» **What is expected**:
Whenever the string "your" turns up in a line below, that line should be copied.

Extracted data entries:
· · · ·

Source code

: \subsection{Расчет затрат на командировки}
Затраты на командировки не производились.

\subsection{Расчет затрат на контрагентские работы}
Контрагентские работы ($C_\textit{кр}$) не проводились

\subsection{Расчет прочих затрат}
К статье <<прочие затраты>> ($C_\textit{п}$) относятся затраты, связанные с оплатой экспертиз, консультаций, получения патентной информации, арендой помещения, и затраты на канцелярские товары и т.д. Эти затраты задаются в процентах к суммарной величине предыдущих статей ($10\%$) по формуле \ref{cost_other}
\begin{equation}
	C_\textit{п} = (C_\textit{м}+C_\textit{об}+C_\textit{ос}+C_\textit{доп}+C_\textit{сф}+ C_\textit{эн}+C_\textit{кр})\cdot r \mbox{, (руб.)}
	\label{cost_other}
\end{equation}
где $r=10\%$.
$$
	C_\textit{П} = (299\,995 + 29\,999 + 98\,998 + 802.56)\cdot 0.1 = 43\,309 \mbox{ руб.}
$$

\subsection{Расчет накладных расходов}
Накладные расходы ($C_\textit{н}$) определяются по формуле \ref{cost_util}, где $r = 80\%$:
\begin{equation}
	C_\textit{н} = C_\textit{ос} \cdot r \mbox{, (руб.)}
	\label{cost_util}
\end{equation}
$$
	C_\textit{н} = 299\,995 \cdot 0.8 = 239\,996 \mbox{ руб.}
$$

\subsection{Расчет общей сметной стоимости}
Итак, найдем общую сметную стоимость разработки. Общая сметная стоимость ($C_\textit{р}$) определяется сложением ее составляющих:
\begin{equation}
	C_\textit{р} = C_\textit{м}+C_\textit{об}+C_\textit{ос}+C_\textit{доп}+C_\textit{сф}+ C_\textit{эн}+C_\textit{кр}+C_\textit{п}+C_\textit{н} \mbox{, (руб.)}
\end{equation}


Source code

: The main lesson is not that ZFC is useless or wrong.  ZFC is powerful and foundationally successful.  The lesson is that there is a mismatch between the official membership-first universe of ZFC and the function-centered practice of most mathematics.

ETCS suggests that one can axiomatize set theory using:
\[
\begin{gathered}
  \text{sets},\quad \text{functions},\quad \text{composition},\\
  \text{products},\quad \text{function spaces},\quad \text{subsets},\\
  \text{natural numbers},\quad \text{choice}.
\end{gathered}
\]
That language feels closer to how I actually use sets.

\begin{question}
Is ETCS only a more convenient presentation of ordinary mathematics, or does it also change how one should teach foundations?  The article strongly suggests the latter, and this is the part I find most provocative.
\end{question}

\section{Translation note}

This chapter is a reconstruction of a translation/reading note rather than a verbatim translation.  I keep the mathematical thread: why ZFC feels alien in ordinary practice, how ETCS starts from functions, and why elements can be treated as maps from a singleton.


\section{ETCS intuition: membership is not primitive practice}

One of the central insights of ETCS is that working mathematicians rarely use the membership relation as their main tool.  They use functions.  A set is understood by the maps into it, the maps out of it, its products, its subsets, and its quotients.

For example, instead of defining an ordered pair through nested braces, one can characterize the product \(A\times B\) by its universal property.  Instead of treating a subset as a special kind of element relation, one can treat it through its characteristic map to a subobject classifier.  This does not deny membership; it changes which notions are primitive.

· · · ·

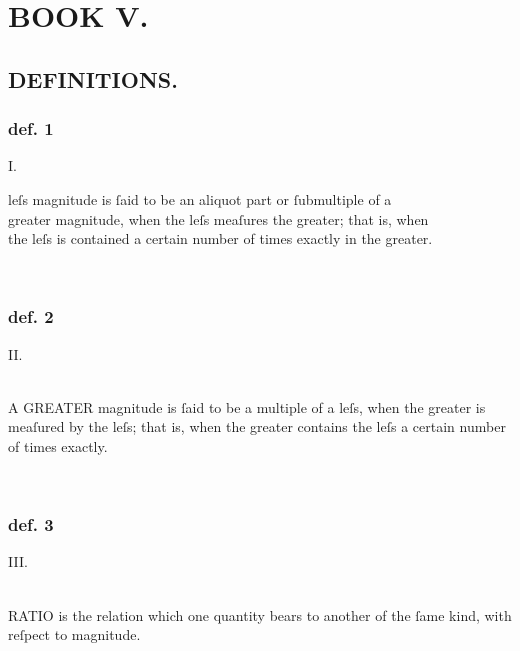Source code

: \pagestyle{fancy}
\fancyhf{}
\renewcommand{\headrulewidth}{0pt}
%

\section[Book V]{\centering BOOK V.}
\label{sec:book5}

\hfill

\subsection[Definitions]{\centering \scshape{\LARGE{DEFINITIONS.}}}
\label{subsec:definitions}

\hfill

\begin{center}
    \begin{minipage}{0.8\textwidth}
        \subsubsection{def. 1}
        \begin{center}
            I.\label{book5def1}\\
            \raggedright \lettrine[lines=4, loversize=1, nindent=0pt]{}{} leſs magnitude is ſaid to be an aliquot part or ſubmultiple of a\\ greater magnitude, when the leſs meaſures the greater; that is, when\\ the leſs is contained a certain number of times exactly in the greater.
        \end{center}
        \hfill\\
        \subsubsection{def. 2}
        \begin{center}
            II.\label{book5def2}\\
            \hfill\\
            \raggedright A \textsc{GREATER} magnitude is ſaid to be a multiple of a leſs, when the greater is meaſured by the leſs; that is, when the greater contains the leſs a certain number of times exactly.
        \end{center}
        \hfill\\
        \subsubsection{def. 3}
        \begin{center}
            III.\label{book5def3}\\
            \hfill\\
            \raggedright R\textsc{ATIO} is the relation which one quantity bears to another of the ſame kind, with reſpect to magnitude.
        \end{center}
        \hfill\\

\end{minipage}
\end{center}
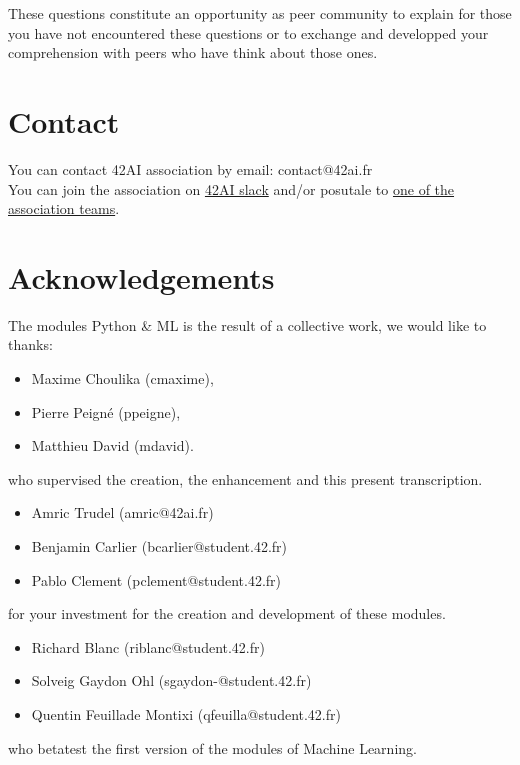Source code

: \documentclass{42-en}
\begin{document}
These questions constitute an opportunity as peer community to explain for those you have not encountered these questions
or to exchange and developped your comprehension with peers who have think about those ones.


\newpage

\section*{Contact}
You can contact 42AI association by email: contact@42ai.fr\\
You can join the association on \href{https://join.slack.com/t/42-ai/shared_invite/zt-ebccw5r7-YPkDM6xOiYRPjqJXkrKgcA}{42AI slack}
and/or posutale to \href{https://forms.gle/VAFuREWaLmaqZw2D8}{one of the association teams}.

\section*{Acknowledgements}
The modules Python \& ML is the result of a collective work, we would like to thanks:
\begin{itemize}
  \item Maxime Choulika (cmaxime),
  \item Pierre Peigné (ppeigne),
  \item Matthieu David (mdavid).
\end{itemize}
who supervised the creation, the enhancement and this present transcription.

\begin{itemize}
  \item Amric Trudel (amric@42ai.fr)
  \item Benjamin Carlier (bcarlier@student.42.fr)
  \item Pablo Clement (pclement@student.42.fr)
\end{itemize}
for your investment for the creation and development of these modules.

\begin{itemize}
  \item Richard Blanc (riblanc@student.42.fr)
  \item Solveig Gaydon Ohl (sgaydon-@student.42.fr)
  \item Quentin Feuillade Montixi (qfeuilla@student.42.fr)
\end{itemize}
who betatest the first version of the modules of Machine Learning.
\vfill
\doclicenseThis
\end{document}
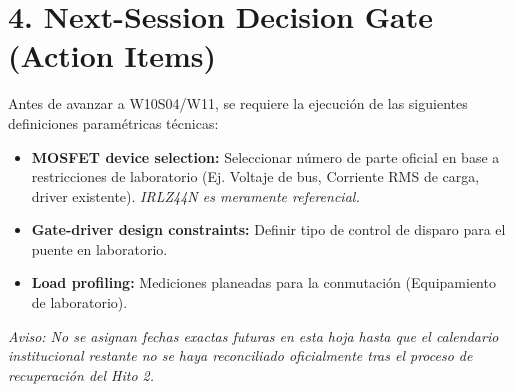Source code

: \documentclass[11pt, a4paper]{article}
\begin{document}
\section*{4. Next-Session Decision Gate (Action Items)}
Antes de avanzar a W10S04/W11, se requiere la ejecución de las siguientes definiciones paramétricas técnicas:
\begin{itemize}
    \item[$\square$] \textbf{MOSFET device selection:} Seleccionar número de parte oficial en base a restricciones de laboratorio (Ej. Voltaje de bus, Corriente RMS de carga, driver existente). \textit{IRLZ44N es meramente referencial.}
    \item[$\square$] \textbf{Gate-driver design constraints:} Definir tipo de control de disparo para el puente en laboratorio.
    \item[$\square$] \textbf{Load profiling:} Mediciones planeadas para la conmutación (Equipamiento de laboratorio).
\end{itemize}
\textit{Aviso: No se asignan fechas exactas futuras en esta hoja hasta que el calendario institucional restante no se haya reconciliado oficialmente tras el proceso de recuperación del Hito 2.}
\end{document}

· · · ·

» **Result**:
or to exchange and developped your comprehension with peers who have think about those ones.
for your investment for the creation and development of these modules.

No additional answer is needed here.